- Born: October 5, 1851 Rushville, New York, United States of America
- Died: October 2, 1916 (aged 64) Los Angeles, California, United States of America
- Occupation: Writer
- Writing career
- Pen name: Griffith A. Nicholas
- Notable work: How to Cook Husbands (1898)

= Elizabeth Strong Worthington =

American writer

Elizabeth Strong Worthington (October 5, 1851 – October 2, 1916) was an American writer during the latter part of the 19th century.

Her first books, When Peggy Smiled: A Love Story and The Biddy Club, were published in 1888. They were followed, in 1898, by The Little Brown Dog and How to Cook Husbands, the later of which was discussed anew in a 2019 article. Her final book was The Gentle Art of Cooking Wives, published in 1900.

She sometimes wrote under the pen name Griffith A. Nicholas.

== Critical reception ==
During her lifetime, Worthington’s works received a mixture of popular and critical attention. Newspaper advertisements promoted her writing in striking terms. An advertisement for her book Our Children in Peril in The Independent (1903) praised it as addressing "one of the most momentous problems of modern times is discussed in this book so powerfully that it will startle and arouse the fathers and mothers of this country." Similarly, a New York Times advertisement from the same month marketed it as "one of the most momentous problems in modern life—the unrecognized vicious practices among the pupils of our public schools—is treated in this work so sanely, so fearlessly, that the revelations made will astound the fathers and mothers of the land." These promotional materials emphasized the reformist urgency of Worthington’s work.

However, not all public reactions to Worthington were favorable. In a 1898 article responding to a letter she had written to a newspaper criticizing his comments about women war workers, Ambrose Bierce sarcastically described Worthington as having been "created free and equal and endowed by her creator with an inalienable lack of the sense of humor," while urging her to "take a more cheerful view of things, stop biting her funny thumb at me and send [him] a peace offering."

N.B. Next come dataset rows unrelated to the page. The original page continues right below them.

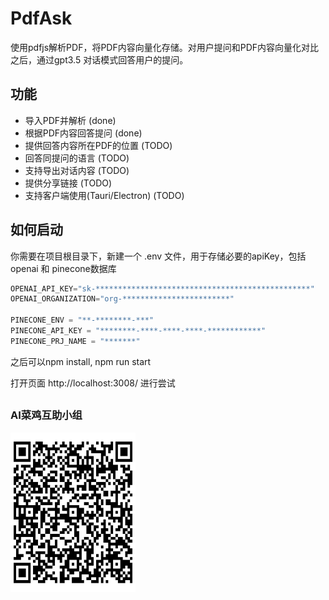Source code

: # PdfAsk

使用pdfjs解析PDF，将PDF内容向量化存储。对用户提问和PDF内容向量化对比之后，通过gpt3.5 对话模式回答用户的提问。

## 功能
- 导入PDF并解析 (done)
- 根据PDF内容回答提问 (done)
-  提供回答内容所在PDF的位置 (TODO)
-  回答同提问的语言 (TODO)
-  支持导出对话内容 (TODO)
-  提供分享链接 (TODO)
-  支持客户端使用(Tauri/Electron) (TODO)

## 如何启动
你需要在项目根目录下，新建一个 .env 文件，用于存储必要的apiKey，包括 openai 和 pinecone数据库
```javascript
OPENAI_API_KEY="sk-************************************************"
OPENAI_ORGANIZATION="org-************************"

PINECONE_ENV = "**-********-***"
PINECONE_API_KEY = "********-****-****-****-************"
PINECONE_PRJ_NAME = "*******"
```

之后可以npm install, npm run start

打开页面 http://localhost:3008/ 进行尝试

##

### AI菜鸡互助小组
<img src="/assets/images/IMG_5531.jpg" alt="wechat group" width="200px" height="255px">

In the decades following her death, Worthington’s works continued to attract attention. Rebecca B. Edwards, in her dissertation Gender in American Politics, 1880–1900, writes that "Elizabeth Strong Worthington, an Oregon Republican, offered lectures instead of conventional stump speeches. In Sheen or Shine she addressed various aspects of the currency issue and interspersed her remarks with 'a series of stereopticon views.'" According to Edwards, these methods "reassured women in their first speaking attempts" while also "blunting the challenge to male politicians," allowing Worthington to present herself as a "public educator in the reform mode."

Sarah W. Walden, in her dissertation Reforming Tastes: Taste as a Print Aesthetic in American Cookery Writing, identifies How to Cook Husbands (1898) as "an example of the genre fluidity common in women’s print culture, as well as its pervasive emphasis on food and domesticity." Rather than presenting a traditional married woman nurturing her family, Worthington "varies the common domestic trope of the married white middle-class woman cooking to nurture her family. She presents instead an unmarried heroine doling out marital advice in the form of recipes." Walden argues that by making humans the subjects of her recipes, Worthington "demonstrates the flaws in society’s emphasis on the authority of the recipe in determining domestic standards." Walden further observes that no character or institution escapes Worthington’s critique: "Men and women, marriage and motherhood, science and sentimentality, all are combined in the novel to give a pointed critique of industrial culture and domestic advice literature, and to illustrate the far-reaching, and perhaps unanticipated, application of reform mentality."

==Popular Works==
How to Cook Husbands, her most popular work, was published in 1898. This book used a combination of humor and metaphors to tell women how their husbands should be treated. Each section contained a “recipe” that had nothing to do with food, they more so concerned marital behaviors and preferences. It is also important to note that this work does not explicitly seek to reform the home.

The Gentle Art of Cooking Wives, was released in 1900 as a sequel to How to Cook Husbands. This book is also a satirical guide and is written from a man's perspective. In this book, Worthington uses humor and irony to mock the idea that women should be controlled by their husbands. Even though this book is viewed as lighthearted, it carries a strong feminist message that women should be partners. Both of these works use wit and humor to criticize gender roles and show how outdated they really are. These popular writings appeared in many standard magazines over the years.

The Little Brown Dog is another popular piece written by Worthington in 1898. This story is a sentimental narrative centered around a woman and a stray dog. This stray dog finds a new home and transforms the lives of everyone around him. It contains themes of loyalty and companionship to show the deep bond between humans and animals. This narrative was widely recognized for its sentimental value and touches of humor that result in powerful lessons.

The Chrysalis is Worthingtons last known piece of literature. The title itself is viewed as metaphorical, referring to a time of transformation, similar to a chrysalis stage in the life of a butterfly. This book shows life from girlhood to womanhood by following a young woman going through the expectations of society, personal growth, and family. These themes of self discovery and female independence were major topics during the era of women's growing demand for more rights.